## Problem:
Every entry must be set down exactly in the answer; no pictures should appear.

Rendered images with source text
----

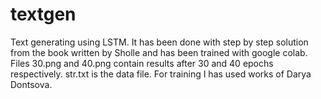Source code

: # textgen
Text generating using LSTM. It has been done with step by step solution from the book written by Sholle and has been trained with google colab.
Files 30.png and 40.png contain results after 30 and 40 epochs respectively.
str.txt is the data file. For training I has used works of Darya Dontsova. 
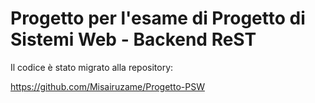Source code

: # Progetto per l'esame di Progetto di Sistemi Web - Backend ReST
Il codice è stato migrato alla repository:

https://github.com/Misairuzame/Progetto-PSW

----

## Solution to this task:
Source code

: # textgen
Text generating using LSTM. It has been done with step by step solution from the book written by Sholle and has been trained with google colab.
Files 30.png and 40.png contain results after 30 and 40 epochs respectively.
str.txt is the data file. For training I has used works of Darya Dontsova. 
Source code

: # Progetto per l'esame di Progetto di Sistemi Web - Backend ReST
Il codice è stato migrato alla repository:

https://github.com/Misairuzame/Progetto-PSW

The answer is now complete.